Another logistics and maintenance problem that surfaced during the conflict in Iraq is that the vehicle tracks, which were originally designed for off-road use but mostly have been running on paved roads, rapidly wear down. New track designs, with improved durability, will be added to the fleet, said Hollingsworth.

“What we are finding, because of the different environments and operational modes we fight in, is that we are spending 70-80 percent of our time on hardball roads,” he said. “It makes sense to make the tank and Bradley track as reliable on a hardball surface as the track is in the open plains.”

The fight against Iraq's insurgency, meanwhile, has exposed the vulnerability of U.S. heavy armor, as several vehicles and their crews were lost to rocket-propelled grenade attacks and other man-portable antitank munitions. The Army intends to counter that by equipping the Abrams and Bradley with “active protection systems,” which currently are being designed for FCS. The Army would like to acquire lighter armor for the Abrams, Fahey said, “but we haven't been successful.”

An active protection system defends a tank or armored personnel carrier from incoming fire before it hits the vehicle's armor. There are two general categories: soft kill systems, which use jamming to confuse a missile's guidance system, and hard kill systems, which attempt to detect and destroy incoming projectiles.

Active protection systems are used by many armies worldwide, but have not been embraced by U.S. commanders for fear of fratricide. “Active protection will have an effect on our tactics,” Hollingsworth said. “It will require us to do things differently.” In the 1980s, he explained, “we were training for the European theater, where the standoff distances were a lot greater.

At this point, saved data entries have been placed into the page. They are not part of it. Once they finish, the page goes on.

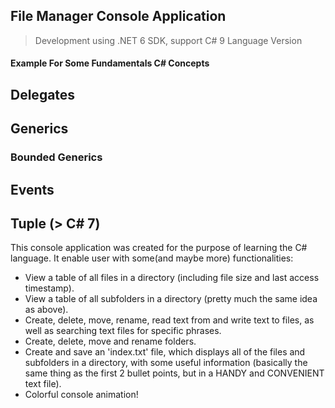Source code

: ## File Manager Console Application

> Development using .NET 6 SDK, support C# 9 Language Version

#### Example For Some Fundamentals C# Concepts

## Delegates

## Generics

### Bounded Generics

## Events

## Tuple (> C# 7)

This console application was created for the purpose of learning the C# language. It enable user with some(and maybe more) functionalities:

- View a table of all files in a directory (including file size and last access timestamp).
- View a table of all subfolders in a directory (pretty much the same idea as above).
- Create, delete, move, rename, read text from and write text to files, as well as searching text files for specific phrases.
- Create, delete, move and rename folders.
- Create and save an 'index.txt' file, which displays all of the files and subfolders in a directory, with some useful information (basically the same thing as the first 2 bullet points, but in a HANDY and CONVENIENT text file).
- Colorful console animation!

Now we find ourselves in an environment with a greater concern about collateral damage … But the benefits of the active protection system will far outweigh some of the concerns we have today.”

An extensive series of upgrades to the Abrams and Bradley, additionally, is in the offing, as part of what the Army calls “FCS spinouts.”

When it became clear that the current fleet would need hardware improvements much sooner than the planned timeline for introducing FCS—in about 2010—the Army decided to accelerate a number of technologies and bring them into today's vehicles regardless of when FCS delivers a replacement for the tank and the Bradley.

“FCS spinouts will be initially incorporated on the Abrams SEP and the Bradley A3,” Hollingsworth said. “Both have a very capable digital architecture.”

So far, the Army has agreed to four spinouts, he noted.

According to the Boeing Co., the prime contractor for FCS, the spinouts consist of several technologies:
  • An “integrated computer system” will serve as the main host for the FCS network, and will be extended to those current vehicles that have a digital architecture, such as the Abrams SEP and the Bradley A3. General Dynamics Corp. and Rockwell Collins are developing the ICS.
  • Command, control and communications enhancements are intended to integrate current vehicles into the FCS battle-command network. Contractors working on these technologies include Raytheon, Austin Information Systems, General Dynamics, Lockheed Martin, Textron, Northrop Grumman and BAE Systems.
  • A third spinout is focused on networking the FCS robotic vehicles with the current force.
  • A fourth spinout—planned for 2010 or later, if the FCS program comes to fruition—will aim to establish full interoperability between the FCS brigade combat teams with the current force.